FYI the Sun-Sentinel does not have a city or region in its name.
J R in WV
@srv:
We could also lose the other 9 parts of the Bill of Rights, in a constitutional convention. So, no thanks, “srv”!
Also, “you people” is famously a derogatory insult, so please don’t keep using it.
OldDave
@EthylEster: The Orlando Sentinel and (Broward County) Sun-Sentinel are owned by the same company – Tribune Publishing, which also holds the L.A. Times and Chicago Tribune.
And yeah, the Orlando Sentinel trends conservative.
dogwood
Mclaren:
It’s not just “falsely” enumerating; its the obsession with enumerating in general. My son in law has an Ecuadorian travel company. He is always baffled by the American obsession with enumeration. American tourists always ask him what’s the average rainfall in Quito. His answer is “enough”. And it’s true. You only have to stand most anywhere in Quito, look at the Andes, see all the fruit trees and flowers and conclude they get plenty of rainfall.
Cephalus Max
@cmorenc:
Yep, exactly. Let’s not forget that our “allies” (ha ha!) in the supposedly-but-not-actually-liberal mainstream media were 100% responsible for making Shrub a legitimate presidential contender in 1999. They want a real horse race and will create it on their own if necessary, and there are already plenty of indications that they may settle on Rubio as the Repub winner.
Methinks Zandar is way out ahead of the game on this one. That editorial is meaningless to many Republican voters. Remember that they think government is pointless anyway, so a duty-shirking senator is just fine. (Somehow the same is not true, however, of any non-military actual employees of the Federal government, who, by definition, are all worthless regardless of whether they are working or not. Cognitive dissonance is not a problem in these circles.)
Betty Cracker
@MCA1:
That’s the calculus my Trump-curious uncle is making. He’s not a wingnut, per se, and isn’t a racist, but he abhors the Clintons, gave up on Obama after about a year and is convinced that establishment politicians in both parties are selling us out and dooming the republic. I think he’d vote for Trump over Clinton. If it’s Bush / Rubio / Kasich vs.
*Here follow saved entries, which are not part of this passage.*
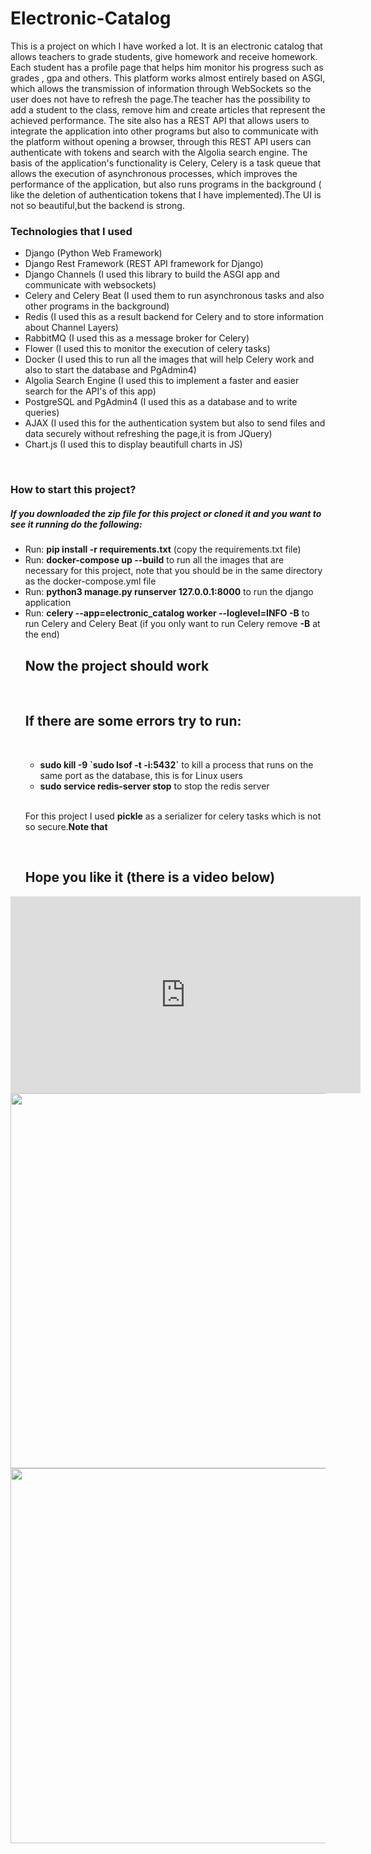 # Electronic-Catalog

This is a project on which I have worked a lot. It is an electronic catalog that allows teachers to grade students, give homework and receive homework. Each student has a profile page that helps him monitor his progress such as grades , gpa and others. This platform works almost entirely based on ASGI, which allows the transmission of information through WebSockets so the user does not have to refresh the page.The teacher has the possibility to add a student to the class, remove him and create articles that represent the achieved performance. The site also has a REST API that allows users to integrate the application into other programs but also to communicate with the platform without opening a browser, through this REST API users can authenticate with tokens and search with the Algolia search engine. The basis of the application's functionality is Celery, Celery is a task queue that allows the execution of asynchronous processes, which improves the performance of the application, but also runs programs in the background ( like the deletion of authentication tokens that I have implemented).The UI is not so beautiful,but the backend is strong.

<h3>Technologies that I used</h3>

<ul>
  <li>Django (Python Web Framework)</li>
  <li>Django Rest Framework (REST API framework for Django)</li>
  <li>Django Channels (I used this library to build the ASGI app and communicate with websockets)</li>
  <li>Celery and Celery Beat (I used them to run asynchronous tasks and also other programs in the background)</li>
  <li>Redis (I used this as a result backend for Celery and to store information about Channel Layers)</li>
  <li>RabbitMQ (I used this as a message broker for Celery)</li>
  <li>Flower (I used this to monitor the execution of celery tasks)</li>
  <li>Docker (I used this to run all the images that will help Celery work and also to start the database and PgAdmin4)</li>
  <li>Algolia Search Engine (I used this to implement a faster and easier search for the API's of this app)</li>
  <li>PostgreSQL and PgAdmin4 (I used this as a database and to write queries)</li>
  <li>AJAX (I used this for the authentication system but also to send files and data securely without refreshing the page,it is from JQuery)</li>
  <li>Chart.js (I used this to display beautifull charts in JS)</li>
</ul>
<br>
<h3>How to start this project?</h3>
<h5>If you downloaded the zip file for this project or cloned it and you want to see it running do the following: </h5>
<ul>
  <li>Run: <b>pip install -r requirements.txt</b> (copy the requirements.txt file)</li>
  <li>Run: <b>docker-compose up --build</b> to run all the images that are necessary for this project, note that you should be in the same directory as the docker-compose.yml file</li>
  <li>Run: <b>python3 manage.py runserver 127.0.0.1:8000</b> to run the django application</li>
  <li>Run: <b>celery --app=electronic_catalog worker --loglevel=INFO -B</b> to run Celery and Celery Beat (if you only want to run Celery remove <b>-B</b> at the end)</li>
  <h2>Now the project should work</h2>
  <br>
  <h2>If there are some errors try to run:</h2>
  <br>
  <ul>
    <li><b>sudo kill -9 `sudo lsof -t -i:5432`</b> to kill a process that runs on the same port as the database, this is for Linux users</li>
    <li><b>sudo service redis-server stop</b> to stop the redis server</li>
  </ul>
  <br>
  <p>For this project I used <b>pickle</b> as a serializer for celery tasks which is not so secure.<b>Note that</b></p>
  <br>
  <h2>Hope you like it (there is a video below)</h2>
</ul>
<iframe width="560" height="315" src="https://www.youtube.com/embed/gJAEZqOmeRw?si=0ODrzcjmUzwJcCQv" title="YouTube video player" frameborder="0" allow="accelerometer; autoplay; clipboard-write; encrypted-media; gyroscope; picture-in-picture; web-share" allowfullscreen></iframe>
<img width="600" src="https://i.postimg.cc/Fs0QwRjg/Screenshot-from-2024-03-15-20-01-53.png">
<img width="600" src = "https://i.postimg.cc/XY867z1r/Screenshot-from-2024-03-15-20-02-37.png">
Clinton, I suspect he’ll sit the presidential election out.
Grumpy Code Monkey
Who has this year’s model of Karl Rove working for them? That’s the candidate to watch out for.
rikyrah
@Kay:
I always appreciate your Ohio view.
sm*t cl*de
@schrodinger’s cat:
Carson’s religious principles are negotiable… if you don’t like them, that’s fine, he has other religious principles. That’s why the Talibangelists like him despite his nominal membership of a weird barely-christian cult… ultimately he has the kind of piety they recognise, the healthy hypocritical kind.
Barney
@Roger Moore: Who would you put as favourite, then? Bookies aren’t just reacting to who is currently placing bets, on the whole (some do fix their odds purely that way, though – on that site, they’re the 3 off to the right), but have someone setting the number based on their guess on how the race will develop, as well as the bets they’ve already taken.
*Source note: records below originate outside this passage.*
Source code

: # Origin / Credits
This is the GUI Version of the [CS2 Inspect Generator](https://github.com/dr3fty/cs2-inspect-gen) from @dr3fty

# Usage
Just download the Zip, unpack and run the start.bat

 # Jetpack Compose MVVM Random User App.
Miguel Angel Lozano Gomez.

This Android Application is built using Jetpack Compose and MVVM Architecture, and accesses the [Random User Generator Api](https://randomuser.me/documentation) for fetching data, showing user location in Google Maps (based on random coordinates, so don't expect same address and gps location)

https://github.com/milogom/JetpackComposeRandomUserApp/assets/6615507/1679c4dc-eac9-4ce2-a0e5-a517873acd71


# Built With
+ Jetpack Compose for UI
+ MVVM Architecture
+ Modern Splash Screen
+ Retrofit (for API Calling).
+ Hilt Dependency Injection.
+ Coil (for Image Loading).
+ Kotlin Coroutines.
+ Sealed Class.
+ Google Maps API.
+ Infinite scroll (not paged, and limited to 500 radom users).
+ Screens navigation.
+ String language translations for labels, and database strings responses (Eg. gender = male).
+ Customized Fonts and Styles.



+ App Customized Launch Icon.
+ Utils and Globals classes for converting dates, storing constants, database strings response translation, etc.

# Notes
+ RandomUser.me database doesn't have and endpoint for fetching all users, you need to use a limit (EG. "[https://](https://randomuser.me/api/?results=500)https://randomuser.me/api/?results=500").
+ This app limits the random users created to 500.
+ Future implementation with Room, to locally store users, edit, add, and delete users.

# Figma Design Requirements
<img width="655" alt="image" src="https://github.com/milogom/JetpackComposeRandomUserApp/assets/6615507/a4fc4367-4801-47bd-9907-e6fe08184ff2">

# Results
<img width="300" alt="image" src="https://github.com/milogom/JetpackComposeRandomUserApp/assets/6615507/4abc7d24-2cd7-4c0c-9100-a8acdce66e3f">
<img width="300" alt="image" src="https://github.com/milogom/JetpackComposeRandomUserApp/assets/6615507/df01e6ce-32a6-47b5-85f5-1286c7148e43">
Bush does seem pretty bad at campaigning at the moment. Trump and Carson are both outsiders, and there really hasn’t been a successful candidate like that before (Eisenhower may not have been a politician, but he was a known and respected national leader). Rubio might start to screw up once the spotlight is on him, as Bush is, and Bush could recover in time, and he has the money if it doesn’t desert him. But I think Rubio’s place as favourite is justified.
mclaren
If you want to see how deeply evil inappropriate numerology is when applied to social policy, read this article:
Texas uses fourth grade reading scores to project the number of prison cells they’re going need 10 years later.
It does not seem to occur to anyone running Texas that if you build lots of prisons, America’s injustice system will automatically expand the supply of prisoners to fill the available jail space.